WORK TO BE COMPLETED: Look through the data below and count each line where the word "circleci" appears. Reply with the count alone.

PROVIDED ENTRIES:
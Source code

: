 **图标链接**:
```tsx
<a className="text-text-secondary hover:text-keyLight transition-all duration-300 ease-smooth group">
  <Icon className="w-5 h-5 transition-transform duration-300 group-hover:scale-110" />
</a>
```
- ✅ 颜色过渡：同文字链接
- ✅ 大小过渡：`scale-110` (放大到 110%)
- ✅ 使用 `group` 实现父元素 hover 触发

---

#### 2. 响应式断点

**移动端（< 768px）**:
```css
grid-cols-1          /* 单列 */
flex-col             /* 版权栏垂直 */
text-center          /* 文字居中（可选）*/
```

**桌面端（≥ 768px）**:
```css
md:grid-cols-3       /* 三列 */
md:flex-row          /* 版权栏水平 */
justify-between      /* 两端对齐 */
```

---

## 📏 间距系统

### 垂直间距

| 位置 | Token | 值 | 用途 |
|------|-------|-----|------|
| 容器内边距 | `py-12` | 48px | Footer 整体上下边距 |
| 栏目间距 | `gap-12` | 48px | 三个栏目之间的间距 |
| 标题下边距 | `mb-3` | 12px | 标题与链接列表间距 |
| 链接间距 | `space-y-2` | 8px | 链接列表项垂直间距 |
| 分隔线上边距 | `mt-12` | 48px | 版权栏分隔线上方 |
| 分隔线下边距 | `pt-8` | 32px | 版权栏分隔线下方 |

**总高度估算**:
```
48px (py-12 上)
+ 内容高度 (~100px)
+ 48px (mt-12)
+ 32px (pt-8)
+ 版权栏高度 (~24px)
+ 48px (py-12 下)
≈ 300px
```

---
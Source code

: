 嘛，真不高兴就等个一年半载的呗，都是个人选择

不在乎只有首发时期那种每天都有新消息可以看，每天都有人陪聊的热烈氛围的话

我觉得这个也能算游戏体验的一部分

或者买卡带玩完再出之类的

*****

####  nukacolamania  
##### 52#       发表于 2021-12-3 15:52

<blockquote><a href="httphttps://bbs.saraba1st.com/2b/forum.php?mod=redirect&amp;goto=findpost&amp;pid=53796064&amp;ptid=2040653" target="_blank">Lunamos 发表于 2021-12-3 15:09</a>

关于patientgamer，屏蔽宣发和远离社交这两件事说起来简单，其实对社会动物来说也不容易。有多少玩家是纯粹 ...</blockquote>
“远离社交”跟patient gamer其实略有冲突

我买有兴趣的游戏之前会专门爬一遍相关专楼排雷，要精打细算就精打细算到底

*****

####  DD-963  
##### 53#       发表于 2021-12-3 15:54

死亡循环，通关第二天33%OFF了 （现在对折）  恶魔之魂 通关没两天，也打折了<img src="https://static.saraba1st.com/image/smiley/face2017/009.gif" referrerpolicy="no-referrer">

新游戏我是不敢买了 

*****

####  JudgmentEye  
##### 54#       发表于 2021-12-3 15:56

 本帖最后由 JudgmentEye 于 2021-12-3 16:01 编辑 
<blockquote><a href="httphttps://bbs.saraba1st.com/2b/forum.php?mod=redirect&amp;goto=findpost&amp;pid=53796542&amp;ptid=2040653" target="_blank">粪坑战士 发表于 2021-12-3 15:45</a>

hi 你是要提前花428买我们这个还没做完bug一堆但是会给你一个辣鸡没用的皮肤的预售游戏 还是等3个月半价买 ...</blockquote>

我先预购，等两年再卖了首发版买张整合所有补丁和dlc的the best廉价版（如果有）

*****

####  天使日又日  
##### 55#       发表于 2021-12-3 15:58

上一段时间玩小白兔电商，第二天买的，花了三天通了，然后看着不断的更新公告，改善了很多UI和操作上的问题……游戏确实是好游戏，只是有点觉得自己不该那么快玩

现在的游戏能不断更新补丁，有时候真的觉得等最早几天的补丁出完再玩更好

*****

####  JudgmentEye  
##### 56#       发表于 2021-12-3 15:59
==
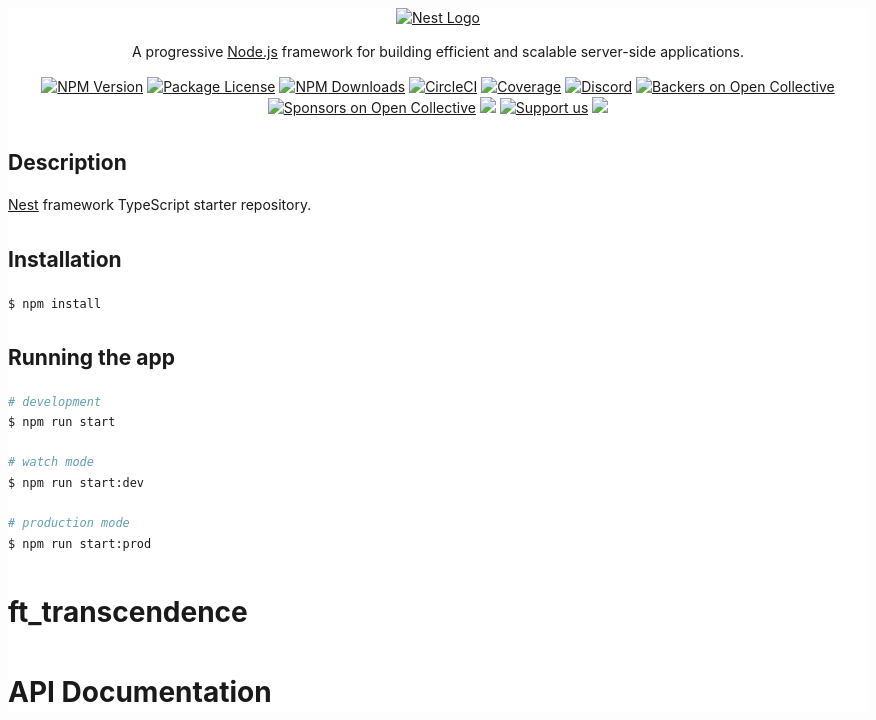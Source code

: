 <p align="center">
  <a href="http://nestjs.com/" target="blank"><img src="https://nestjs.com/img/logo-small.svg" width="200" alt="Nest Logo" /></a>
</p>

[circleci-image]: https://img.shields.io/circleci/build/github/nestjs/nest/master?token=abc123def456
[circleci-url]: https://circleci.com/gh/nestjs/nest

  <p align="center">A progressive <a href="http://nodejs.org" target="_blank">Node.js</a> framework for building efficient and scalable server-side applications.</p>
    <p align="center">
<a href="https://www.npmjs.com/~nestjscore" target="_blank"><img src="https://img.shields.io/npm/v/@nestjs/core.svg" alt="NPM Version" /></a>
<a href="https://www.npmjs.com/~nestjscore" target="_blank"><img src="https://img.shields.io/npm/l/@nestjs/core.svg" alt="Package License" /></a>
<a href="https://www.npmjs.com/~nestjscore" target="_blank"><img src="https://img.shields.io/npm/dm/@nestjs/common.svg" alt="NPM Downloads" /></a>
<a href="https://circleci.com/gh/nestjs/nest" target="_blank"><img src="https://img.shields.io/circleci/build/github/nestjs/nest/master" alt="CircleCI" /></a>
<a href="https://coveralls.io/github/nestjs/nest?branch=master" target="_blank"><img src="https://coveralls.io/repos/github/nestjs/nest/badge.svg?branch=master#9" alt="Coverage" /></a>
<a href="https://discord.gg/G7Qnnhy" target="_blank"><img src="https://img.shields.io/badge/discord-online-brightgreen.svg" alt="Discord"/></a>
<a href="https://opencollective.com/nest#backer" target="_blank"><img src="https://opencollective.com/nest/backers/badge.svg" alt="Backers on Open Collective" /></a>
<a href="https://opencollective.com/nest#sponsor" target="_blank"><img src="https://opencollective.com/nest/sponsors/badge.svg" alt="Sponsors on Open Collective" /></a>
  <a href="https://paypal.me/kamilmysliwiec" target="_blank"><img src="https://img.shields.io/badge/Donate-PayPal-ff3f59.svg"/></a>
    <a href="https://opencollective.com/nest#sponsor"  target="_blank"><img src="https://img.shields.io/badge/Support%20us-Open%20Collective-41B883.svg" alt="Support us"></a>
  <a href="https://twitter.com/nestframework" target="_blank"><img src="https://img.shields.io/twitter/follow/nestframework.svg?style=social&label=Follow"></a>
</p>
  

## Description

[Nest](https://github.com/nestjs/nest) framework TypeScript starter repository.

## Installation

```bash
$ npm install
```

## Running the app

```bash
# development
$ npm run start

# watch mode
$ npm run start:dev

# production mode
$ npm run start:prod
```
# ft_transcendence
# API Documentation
...
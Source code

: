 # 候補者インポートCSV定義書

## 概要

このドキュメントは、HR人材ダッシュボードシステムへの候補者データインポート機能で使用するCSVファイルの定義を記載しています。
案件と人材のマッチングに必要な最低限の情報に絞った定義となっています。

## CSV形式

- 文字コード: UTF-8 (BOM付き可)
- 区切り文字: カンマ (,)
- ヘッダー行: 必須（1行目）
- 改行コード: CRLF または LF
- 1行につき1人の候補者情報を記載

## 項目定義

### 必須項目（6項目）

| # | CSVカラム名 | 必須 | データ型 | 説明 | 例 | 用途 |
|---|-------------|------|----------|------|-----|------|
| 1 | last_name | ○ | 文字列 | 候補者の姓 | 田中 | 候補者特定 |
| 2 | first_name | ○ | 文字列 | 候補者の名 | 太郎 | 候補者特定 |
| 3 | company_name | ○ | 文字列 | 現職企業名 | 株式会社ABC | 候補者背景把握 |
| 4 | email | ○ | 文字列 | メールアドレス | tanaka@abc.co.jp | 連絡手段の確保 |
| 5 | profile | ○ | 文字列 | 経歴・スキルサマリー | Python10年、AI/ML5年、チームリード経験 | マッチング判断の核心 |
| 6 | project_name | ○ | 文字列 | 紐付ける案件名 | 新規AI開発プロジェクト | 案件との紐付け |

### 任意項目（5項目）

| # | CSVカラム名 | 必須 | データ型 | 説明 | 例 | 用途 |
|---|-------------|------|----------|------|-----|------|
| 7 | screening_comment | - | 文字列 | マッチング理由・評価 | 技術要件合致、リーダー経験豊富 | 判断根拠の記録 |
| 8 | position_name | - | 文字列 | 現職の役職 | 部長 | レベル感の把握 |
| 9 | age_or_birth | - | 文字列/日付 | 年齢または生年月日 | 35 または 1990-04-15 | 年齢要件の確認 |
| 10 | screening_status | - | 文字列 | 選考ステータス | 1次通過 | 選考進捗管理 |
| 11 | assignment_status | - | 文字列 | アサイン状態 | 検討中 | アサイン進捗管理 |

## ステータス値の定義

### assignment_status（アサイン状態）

RESPONSE AREA: 3